Ethiopia shows “developing countries how to make a green economy prosper”


Ethiopia is emerging as an exemplary model to the rest of the world in terms of addressing climate change challenges while making advances on the economic front, Fritz Jung, the representative of bilateral development cooperation at German Embassy to Addis Ababa, told Inter Press Service (IPS).

He also said that the international community identified Ethiopia as “one of the front-runners of international climate policy, if not the leading African country.”

The Fifth Assessment Report of the Intergovernmental Panel on Climate Change (IPCC) stated that “maximum and minimum temperatures over equatorial East Africa will rise and … climate models show warming in all four seasons over Ethiopia, which may result in more frequent heat waves.”

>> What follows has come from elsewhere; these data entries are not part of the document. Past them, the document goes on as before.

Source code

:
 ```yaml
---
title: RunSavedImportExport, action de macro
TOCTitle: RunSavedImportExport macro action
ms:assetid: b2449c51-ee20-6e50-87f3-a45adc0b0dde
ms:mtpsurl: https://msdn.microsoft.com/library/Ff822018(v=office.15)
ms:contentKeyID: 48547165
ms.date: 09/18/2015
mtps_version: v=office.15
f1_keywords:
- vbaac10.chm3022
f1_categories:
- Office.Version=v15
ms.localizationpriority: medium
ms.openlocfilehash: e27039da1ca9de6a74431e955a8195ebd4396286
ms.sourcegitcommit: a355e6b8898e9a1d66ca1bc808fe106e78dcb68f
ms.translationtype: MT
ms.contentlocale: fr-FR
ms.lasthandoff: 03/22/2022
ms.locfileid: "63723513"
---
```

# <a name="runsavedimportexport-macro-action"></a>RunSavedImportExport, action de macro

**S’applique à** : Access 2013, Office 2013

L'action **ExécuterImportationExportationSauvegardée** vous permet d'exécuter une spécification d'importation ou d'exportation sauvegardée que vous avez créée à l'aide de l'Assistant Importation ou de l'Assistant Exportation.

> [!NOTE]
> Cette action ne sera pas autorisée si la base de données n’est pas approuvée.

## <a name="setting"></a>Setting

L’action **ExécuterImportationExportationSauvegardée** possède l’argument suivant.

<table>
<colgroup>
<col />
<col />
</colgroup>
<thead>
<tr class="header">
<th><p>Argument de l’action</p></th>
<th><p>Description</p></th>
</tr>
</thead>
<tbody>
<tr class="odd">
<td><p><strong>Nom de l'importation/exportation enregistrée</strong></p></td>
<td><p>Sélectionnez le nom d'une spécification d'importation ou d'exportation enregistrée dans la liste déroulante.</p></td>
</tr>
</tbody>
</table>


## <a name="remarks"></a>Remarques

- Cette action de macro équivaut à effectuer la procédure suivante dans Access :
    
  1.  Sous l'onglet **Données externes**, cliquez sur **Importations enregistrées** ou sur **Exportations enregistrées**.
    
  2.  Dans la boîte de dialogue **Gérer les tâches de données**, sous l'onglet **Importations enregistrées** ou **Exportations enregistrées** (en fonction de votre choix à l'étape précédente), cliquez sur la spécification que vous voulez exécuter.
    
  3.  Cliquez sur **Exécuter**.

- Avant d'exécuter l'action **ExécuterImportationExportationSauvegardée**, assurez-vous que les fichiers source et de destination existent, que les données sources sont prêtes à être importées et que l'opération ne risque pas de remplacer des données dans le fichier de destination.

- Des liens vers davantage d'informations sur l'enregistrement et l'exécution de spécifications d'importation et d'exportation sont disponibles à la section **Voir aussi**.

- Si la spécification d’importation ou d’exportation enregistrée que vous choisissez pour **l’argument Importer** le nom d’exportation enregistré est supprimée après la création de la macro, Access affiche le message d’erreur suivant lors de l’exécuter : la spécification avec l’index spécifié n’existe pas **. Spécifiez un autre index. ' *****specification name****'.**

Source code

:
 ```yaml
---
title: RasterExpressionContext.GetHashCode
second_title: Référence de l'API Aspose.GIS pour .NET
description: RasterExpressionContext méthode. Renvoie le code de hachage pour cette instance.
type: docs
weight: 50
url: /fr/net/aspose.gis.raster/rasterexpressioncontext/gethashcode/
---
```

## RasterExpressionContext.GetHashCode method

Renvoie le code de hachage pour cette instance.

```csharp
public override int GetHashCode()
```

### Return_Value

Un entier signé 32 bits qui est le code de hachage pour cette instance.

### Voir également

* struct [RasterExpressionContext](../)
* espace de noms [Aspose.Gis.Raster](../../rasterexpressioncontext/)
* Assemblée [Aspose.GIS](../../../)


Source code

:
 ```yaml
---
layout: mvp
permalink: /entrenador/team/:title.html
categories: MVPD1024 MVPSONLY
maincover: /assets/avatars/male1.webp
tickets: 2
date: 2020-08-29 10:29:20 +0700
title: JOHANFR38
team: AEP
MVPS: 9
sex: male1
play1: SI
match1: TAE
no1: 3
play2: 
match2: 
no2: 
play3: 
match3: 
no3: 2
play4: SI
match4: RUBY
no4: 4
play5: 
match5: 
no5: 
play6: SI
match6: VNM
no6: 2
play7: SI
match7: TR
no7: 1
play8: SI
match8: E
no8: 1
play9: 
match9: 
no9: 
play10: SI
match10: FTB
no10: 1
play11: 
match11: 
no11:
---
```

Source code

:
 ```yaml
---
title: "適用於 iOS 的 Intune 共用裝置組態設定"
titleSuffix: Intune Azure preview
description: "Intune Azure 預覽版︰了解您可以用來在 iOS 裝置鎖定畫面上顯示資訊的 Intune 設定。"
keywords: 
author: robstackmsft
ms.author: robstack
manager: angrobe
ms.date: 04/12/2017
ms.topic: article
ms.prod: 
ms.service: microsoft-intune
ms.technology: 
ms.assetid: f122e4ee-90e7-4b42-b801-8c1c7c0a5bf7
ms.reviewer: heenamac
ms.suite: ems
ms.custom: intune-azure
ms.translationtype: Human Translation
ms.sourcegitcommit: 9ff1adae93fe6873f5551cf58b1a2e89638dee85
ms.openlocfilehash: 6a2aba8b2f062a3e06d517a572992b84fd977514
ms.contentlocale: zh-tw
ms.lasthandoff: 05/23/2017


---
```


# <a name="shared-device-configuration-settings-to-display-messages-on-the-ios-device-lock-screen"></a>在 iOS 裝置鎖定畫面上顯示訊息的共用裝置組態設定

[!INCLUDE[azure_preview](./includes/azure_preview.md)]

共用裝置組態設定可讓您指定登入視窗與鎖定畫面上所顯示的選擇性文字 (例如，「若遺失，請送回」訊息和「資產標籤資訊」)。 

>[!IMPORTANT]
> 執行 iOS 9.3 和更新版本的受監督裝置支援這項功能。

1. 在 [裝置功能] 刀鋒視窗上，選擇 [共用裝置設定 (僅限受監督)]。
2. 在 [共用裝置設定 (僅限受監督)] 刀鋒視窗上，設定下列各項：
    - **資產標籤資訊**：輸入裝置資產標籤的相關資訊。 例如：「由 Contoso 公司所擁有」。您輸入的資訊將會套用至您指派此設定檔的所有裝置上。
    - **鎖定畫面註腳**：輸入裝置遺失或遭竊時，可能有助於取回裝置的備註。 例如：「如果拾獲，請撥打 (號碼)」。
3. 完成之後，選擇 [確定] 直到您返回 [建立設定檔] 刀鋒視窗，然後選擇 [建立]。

To prevent this, the report recognized Ethiopia as one of the countries that have “adopted national climate resilience strategies with a view to applying them across economic sectors.”

Massive infrastructural development on untapped renewable energy resources was also at the heart of this strategy to harmonize both the objectives of poverty reduction and sustainable ecosystem.

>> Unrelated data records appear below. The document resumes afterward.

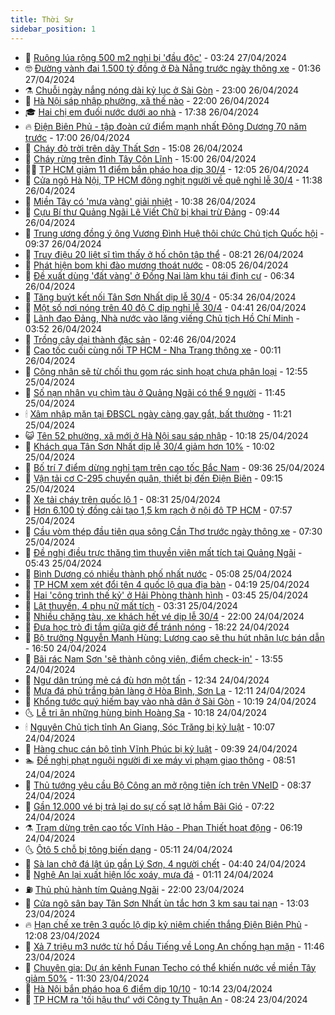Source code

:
 ```yaml
---
title: Thời Sự
sidebar_position: 1
---
```


<!-- vnexpress-thoi-su:START -->
- 🦒 [Ruộng lúa rộng 500 m2 nghi bị &#39;đầu độc&#39;](https://vnexpress.net/ruong-lua-rong-500-m2-nghi-bi-dau-doc-4739603.html) - 03:24 27/04/2024
- 🤓 [Đường vành đai 1.500 tỷ đồng ở Đà Nẵng trước ngày thông xe](https://vnexpress.net/duong-vanh-dai-1-500-ty-dong-o-da-nang-truoc-ngay-thong-xe-4739142.html) - 01:36 27/04/2024
- ⚗️ [Chuỗi ngày nắng nóng dài kỷ lục ở Sài Gòn](https://vnexpress.net/chuoi-ngay-nang-nong-dai-ky-luc-o-sai-gon-4739003.html) - 23:00 26/04/2024
- 🌊 [Hà Nội sáp nhập phường, xã thế nào](https://vnexpress.net/ha-noi-sap-nhap-phuong-xa-the-nao-4732847.html) - 22:00 26/04/2024
- 🎓 [Hai chị em đuối nước dưới ao nhà](https://vnexpress.net/hai-chi-em-duoi-nuoc-duoi-ao-nha-4739534.html) - 17:38 26/04/2024
- 🔥 [Điện Biên Phủ - tập đoàn cứ điểm mạnh nhất Đông Dương 70 năm trước](https://vnexpress.net/dien-bien-phu-tap-doan-cu-diem-manh-nhat-dong-duong-70-nam-truoc-4737245.html) - 17:00 26/04/2024
- 🦏 [Cháy đỏ trời trên dãy Thất Sơn](https://vnexpress.net/chay-do-troi-tren-day-that-son-4739516.html) - 15:08 26/04/2024
- 👺 [Cháy rừng trên đỉnh Tây Côn Lĩnh](https://vnexpress.net/chay-rung-tren-dinh-tay-con-linh-4739512.html) - 15:00 26/04/2024
- 🧑‍🏫 [TP HCM giảm 11 điểm bắn pháo hoa dịp 30/4](https://vnexpress.net/tp-hcm-giam-11-diem-ban-phao-hoa-dip-30-4-4739487.html) - 12:05 26/04/2024
- 🚦 [Cửa ngõ Hà Nội, TP HCM đông nghịt người về quê nghỉ lễ 30/4](https://vnexpress.net/cua-ngo-ha-noi-tp-hcm-dong-nghit-nguoi-ve-que-nghi-le-30-4-4739473.html) - 11:38 26/04/2024
- 🎉 [Miền Tây có &#39;mưa vàng&#39; giải nhiệt](https://vnexpress.net/mien-tay-co-mua-vang-giai-nhiet-4739396.html) - 10:38 26/04/2024
- 🦒 [Cựu Bí thư Quảng Ngãi Lê Viết Chữ bị khai trừ Đảng](https://vnexpress.net/cuu-bi-thu-quang-ngai-le-viet-chu-bi-khai-tru-dang-4739112.html) - 09:44 26/04/2024
- 🤗 [Trung ương đồng ý ông Vương Đình Huệ thôi chức Chủ tịch Quốc hội](https://vnexpress.net/trung-uong-dong-y-ong-vuong-dinh-hue-thoi-chuc-chu-tich-quoc-hoi-4735654.html) - 09:37 26/04/2024
- 💼 [Truy điệu 20 liệt sĩ tìm thấy ở hố chôn tập thể](https://vnexpress.net/truy-dieu-20-liet-si-tim-thay-o-ho-chon-tap-the-4739297.html) - 08:21 26/04/2024
- 🤩 [Phát hiện bom khi đào mương thoát nước](https://vnexpress.net/phat-hien-bom-khi-dao-muong-thoat-nuoc-4739312.html) - 08:05 26/04/2024
- 🤡 [Đề xuất dùng &#39;đất vàng&#39; ở Đồng Nai làm khu tái định cư](https://vnexpress.net/de-xuat-dung-dat-vang-o-dong-nai-lam-khu-tai-dinh-cu-4739223.html) - 06:34 26/04/2024
- 💯 [Tăng buýt kết nối Tân Sơn Nhất dịp lễ 30/4](https://vnexpress.net/tang-buyt-ket-noi-tan-son-nhat-dip-le-30-4-4739251.html) - 05:34 26/04/2024
- 👺 [Một số nơi nóng trên 40 độ C dịp nghỉ lễ 30/4](https://vnexpress.net/mot-so-noi-nong-tren-40-do-c-dip-nghi-le-30-4-4739109.html) - 04:41 26/04/2024
- 🌮 [Lãnh đạo Đảng, Nhà nước vào lăng viếng Chủ tịch Hồ Chí Minh](https://vnexpress.net/lanh-dao-dang-nha-nuoc-vao-lang-vieng-chu-tich-ho-chi-minh-4739158.html) - 03:52 26/04/2024
- 🥸 [Trồng cây dại thành đặc sản](https://vnexpress.net/trong-cay-dai-thanh-dac-san-4738623.html) - 02:46 26/04/2024
- 🐻 [Cao tốc cuối cùng nối TP HCM - Nha Trang thông xe](https://vnexpress.net/cao-toc-cuoi-cung-noi-tp-hcm-nha-trang-thong-xe-4738882.html) - 00:11 26/04/2024
- 👀 [Công nhân sẽ từ chối thu gom rác sinh hoạt chưa phân loại](https://vnexpress.net/cong-nhan-se-tu-choi-thu-gom-rac-sinh-hoat-chua-phan-loai-4738671.html) - 12:55 25/04/2024
- 🤔 [Số nạn nhân vụ chìm tàu ở Quảng Ngãi có thể 9 người](https://vnexpress.net/so-nan-nhan-vu-chim-tau-o-quang-ngai-co-the-9-nguoi-4738908.html) - 11:45 25/04/2024
- 🕯 [Xâm nhập mặn tại ĐBSCL ngày càng gay gắt, bất thường](https://vnexpress.net/xam-nhap-man-tai-dbscl-ngay-cang-gay-gat-bat-thuong-4738770.html) - 11:21 25/04/2024
- 😺 [Tên 52 phường, xã mới ở Hà Nội sau sáp nhập](https://vnexpress.net/ten-52-phuong-xa-moi-o-ha-noi-sau-sap-nhap-4738702.html) - 10:18 25/04/2024
- 🦆 [Khách qua Tân Sơn Nhất dịp lễ 30/4 giảm hơn 10%](https://vnexpress.net/khach-qua-tan-son-nhat-dip-le-30-4-giam-hon-10-4738901.html) - 10:02 25/04/2024
- 🧰 [Bố trí 7 điểm dừng nghỉ tạm trên cao tốc Bắc Nam](https://vnexpress.net/bo-tri-7-diem-dung-nghi-tam-tren-cao-toc-bac-nam-4738790.html) - 09:36 25/04/2024
- 🦍 [Vận tải cơ C-295 chuyển quân, thiết bị đến Điện Biên](https://vnexpress.net/van-tai-co-c-295-chuyen-quan-thiet-bi-den-dien-bien-4738769.html) - 09:15 25/04/2024
- 🧰 [Xe tải cháy trên quốc lộ 1](https://vnexpress.net/xe-tai-chay-tren-quoc-lo-1-4738809.html) - 08:31 25/04/2024
- 💃 [Hơn 6.100 tỷ đồng cải tạo 1,5 km rạch ở nội đô TP HCM](https://vnexpress.net/hon-6-100-ty-dong-cai-tao-1-5-km-rach-o-noi-do-tp-hcm-4738733.html) - 07:57 25/04/2024
- 🧰 [Cầu vòm thép đầu tiên qua sông Cần Thơ trước ngày thông xe](https://vnexpress.net/cau-vom-thep-dau-tien-qua-song-can-tho-truoc-ngay-thong-xe-4738479.html) - 07:30 25/04/2024
- 🚀 [Đề nghị điều trực thăng tìm thuyền viên mất tích tại Quảng Ngãi](https://vnexpress.net/de-nghi-dieu-truc-thang-tim-thuyen-vien-mat-tich-tai-quang-ngai-4738704.html) - 05:43 25/04/2024
- 🎊 [Bình Dương có nhiều thành phố nhất nước](https://vnexpress.net/binh-duong-co-nhieu-thanh-pho-nhat-nuoc-4738649.html) - 05:08 25/04/2024
- 🤭 [TP HCM xem xét đổi tên 4 quốc lộ qua địa bàn](https://vnexpress.net/tp-hcm-xem-xet-doi-ten-4-quoc-lo-qua-dia-ban-4738665.html) - 04:19 25/04/2024
- 🤗 [Hai &#39;công trình thế kỷ&#39; ở Hải Phòng thành hình](https://vnexpress.net/hai-cong-trinh-the-ky-o-hai-phong-thanh-hinh-4738195.html) - 03:45 25/04/2024
- 🌈 [Lật thuyền, 4 phụ nữ mất tích](https://vnexpress.net/lat-thuyen-4-phu-nu-mat-tich-4738621.html) - 03:31 25/04/2024
- 🦣 [Nhiều chặng tàu, xe khách hết vé dịp lễ 30/4](https://vnexpress.net/nhieu-chang-tau-xe-khach-het-ve-dip-le-30-4-4738422.html) - 22:00 24/04/2024
- 🎡 [Đưa học trò đi tắm giữa giờ để tránh nóng](https://vnexpress.net/dua-hoc-tro-di-tam-giua-gio-de-tranh-nong-4738011.html) - 18:22 24/04/2024
- 🦏 [Bộ trưởng Nguyễn Mạnh Hùng: Lương cao sẽ thu hút nhân lực bán dẫn](https://vnexpress.net/bo-truong-nguyen-manh-hung-luong-cao-se-thu-hut-nhan-luc-ban-dan-4738447.html) - 16:50 24/04/2024
- 🎊 [Bãi rác Nam Sơn &#39;sẽ thành công viên, điểm check-in&#39;](https://vnexpress.net/bai-rac-nam-son-se-thanh-cong-vien-diem-check-in-4738428.html) - 13:55 24/04/2024
- 🫶 [Ngư dân trúng mẻ cá đù hơn một tấn](https://vnexpress.net/ngu-dan-trung-me-ca-du-hon-mot-tan-4738427.html) - 12:34 24/04/2024
- 🤔 [Mưa đá phủ trắng bản làng ở Hòa Bình, Sơn La](https://vnexpress.net/mua-da-phu-trang-ban-lang-o-hoa-binh-son-la-4738417.html) - 12:11 24/04/2024
- 🤠 [Khổng tước quý hiếm bay vào nhà dân ở Sài Gòn](https://vnexpress.net/khong-tuoc-quy-hiem-bay-vao-nha-dan-o-sai-gon-4738394.html) - 10:19 24/04/2024
- 🌜 [Lễ tri ân những hùng binh Hoàng Sa](https://vnexpress.net/le-tri-an-nhung-hung-binh-hoang-sa-4738260.html) - 10:18 24/04/2024
- 🕯 [Nguyên Chủ tịch tỉnh An Giang, Sóc Trăng bị kỷ luật](https://vnexpress.net/nguyen-chu-tich-tinh-an-giang-soc-trang-bi-ky-luat-4738391.html) - 10:07 24/04/2024
- 🤔 [Hàng chục cán bộ tỉnh Vĩnh Phúc bị kỷ luật](https://vnexpress.net/hang-chuc-can-bo-tinh-vinh-phuc-bi-ky-luat-4738364.html) - 09:39 24/04/2024
- 🏊 [Đề nghị phạt nguội người đi xe máy vi phạm giao thông](https://vnexpress.net/de-nghi-phat-nguoi-nguoi-di-xe-may-vi-pham-giao-thong-4738334.html) - 08:51 24/04/2024
- 🌮 [Thủ tướng yêu cầu Bộ Công an mở rộng tiện ích trên VNeID](https://vnexpress.net/thu-tuong-yeu-cau-bo-cong-an-mo-rong-tien-ich-tren-vneid-4738293.html) - 08:37 24/04/2024
- 🫣 [Gần 12.000 vé bị trả lại do sự cố sạt lở hầm Bãi Gió](https://vnexpress.net/gan-12-000-ve-bi-tra-lai-do-su-co-sat-lo-ham-bai-gio-4738271.html) - 07:22 24/04/2024
- ⚗️ [Trạm dừng trên cao tốc Vĩnh Hảo - Phan Thiết hoạt động](https://vnexpress.net/tram-dung-tren-cao-toc-vinh-hao-phan-thiet-hoat-dong-4738235.html) - 06:19 24/04/2024
- 🌜 [Ôtô 5 chỗ bị tông biến dạng](https://vnexpress.net/oto-5-cho-bi-tong-bien-dang-4738225.html) - 05:11 24/04/2024
- 🌁 [Sà lan chở đá lật úp gần Lý Sơn, 4 người chết](https://vnexpress.net/sa-lan-cho-da-lat-up-gan-ly-son-4-nguoi-chet-4738214.html) - 04:40 24/04/2024
- 🐲 [Nghệ An lại xuất hiện lốc xoáy, mưa đá](https://vnexpress.net/nghe-an-lai-xuat-hien-loc-xoay-mua-da-4738034.html) - 01:11 24/04/2024
- ⛽️ [Thủ phủ hành tím Quảng Ngãi](https://vnexpress.net/thu-phu-hanh-tim-quang-ngai-4737426.html) - 22:00 23/04/2024
- 🗽 [Cửa ngõ sân bay Tân Sơn Nhất ùn tắc hơn 3 km sau tai nạn](https://vnexpress.net/cua-ngo-san-bay-tan-son-nhat-un-tac-hon-3-km-sau-tai-nan-4737968.html) - 13:03 23/04/2024
- 🔥 [Hạn chế xe trên 3 quốc lộ dịp kỷ niệm chiến thắng Điện Biên Phủ](https://vnexpress.net/han-che-xe-tren-3-quoc-lo-dip-ky-niem-chien-thang-dien-bien-phu-4737959.html) - 12:08 23/04/2024
- 💯 [Xả 7 triệu m3 nước từ hồ Dầu Tiếng về Long An chống hạn mặn](https://vnexpress.net/xa-7-trieu-m3-nuoc-tu-ho-dau-tieng-ve-long-an-chong-han-man-4737952.html) - 11:46 23/04/2024
- 🦆 [Chuyên gia: Dự án kênh Funan Techo có thể khiến nước về miền Tây giảm 50%](https://vnexpress.net/chuyen-gia-du-an-kenh-funan-techo-co-the-khien-nuoc-ve-mien-tay-giam-50-4737799.html) - 11:30 23/04/2024
- 🫣 [Hà Nội bắn pháo hoa 6 điểm dịp 10/10](https://vnexpress.net/ha-noi-ban-phao-hoa-6-diem-dip-10-10-4737866.html) - 10:14 23/04/2024
- 🤡 [TP HCM ra &#39;tối hậu thư&#39; với Công ty Thuận An](https://vnexpress.net/tp-hcm-ra-toi-hau-thu-voi-cong-ty-thuan-an-4737764.html) - 08:24 23/04/2024<!-- vnexpress-thoi-su:END -->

Fritz Jung described the country’s Climate-Resilient Green Economy (CRGE) strategy as a “proof of Ethiopia’s visionary engagement for combining socio-economic development as well as environmental sustainability.”

The partnership between the government of Ethiopia and Deutsche Gesellschaft für Internationale Zusammenarbeit (GIZ), a German government-backed international enterprise for sustainable development, on the Sustainable Land Management Programme (SLMP) resulted in the restoration of 250,000 hectares of degraded land in Ethiopia’s highland areas of Amhara, Oromia and Tigray to productivity since 2008.

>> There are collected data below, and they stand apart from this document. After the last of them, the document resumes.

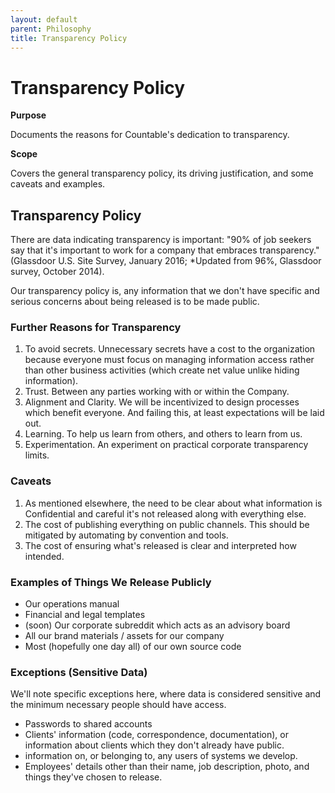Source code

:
 ```yaml
---
layout: default
parent: Philosophy
title: Transparency Policy
---
```


# Transparency Policy

**Purpose**

Documents the reasons for Countable's dedication to transparency.

**Scope**

Covers the general transparency policy, its driving justification, and some caveats and examples.

## Transparency Policy

There are data indicating transparency is important: "90% of job seekers
say that it's important to work for a company that embraces
transparency." (Glassdoor U.S. Site Survey, January 2016; \*Updated from
96%, Glassdoor survey, October 2014).

Our transparency policy is, any information that we don't have specific
and serious concerns about being released is to be made public.

### Further Reasons for Transparency

1.  To avoid secrets. Unnecessary secrets have a cost to the
    organization because everyone must focus on managing information
    access rather than other business activities (which create net value
    unlike hiding information).
2.  Trust. Between any parties working with or within the Company.
3.  Alignment and Clarity. We will be incentivized to design processes
    which benefit everyone. And failing this, at least expectations will
    be laid out.
4.  Learning. To help us learn from others, and others to learn from us.
5.  Experimentation. An experiment on practical corporate transparency
    limits.

### Caveats

1.  As mentioned elsewhere, the need to be clear about what information
    is Confidential and careful it's not released along with everything
    else.
2.  The cost of publishing everything on public channels. This should be
    mitigated by automating by convention and tools.
3.  The cost of ensuring what's released is clear and interpreted how
    intended.

### Examples of Things We Release Publicly

  - Our operations manual
  - Financial and legal templates
  - (soon) Our corporate subreddit which acts as an advisory board
  - All our brand materials / assets for our company
  - Most (hopefully one day all) of our own source code

### Exceptions (Sensitive Data)

We'll note specific exceptions here, where data is considered sensitive
and the minimum necessary people should have access.

  - Passwords to shared accounts
  - Clients' information (code, correspondence, documentation), or
    information about clients which they don't already have public.
  - information on, or belonging to, any users of systems we develop.
  - Employees' details other than their name, job description, photo,
    and things they've chosen to release.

This success has come to a reality as a result of the promotion of sustainable land management practices such as the use of terracing, crop rotation systems, and improvement of pastureland and permanent green cover, benefiting more than 100,000 households.

Johannes Schoeneberger, head of GIZ’s involvement, told IPS that “SLMP with its holistic approach increases water availability for agriculture and agricultural productivity and thus contributes directly and indirectly to an increased climate resilience of the rural population.”

With regard to the issue of achieving economic growth and environmental sustainability, Yvo de Boer, director general of Global Green Growth Institute said, “Ethiopians can give answers whereas often in industrialized countries people aren’t sure what to do…..Ethiopians should be asked.”

Ethiopia’s Climate-Resilient Green Economy (CRGE) strategy was launched in 2011 to achieve middle-income status by 2025 while developing a green economy.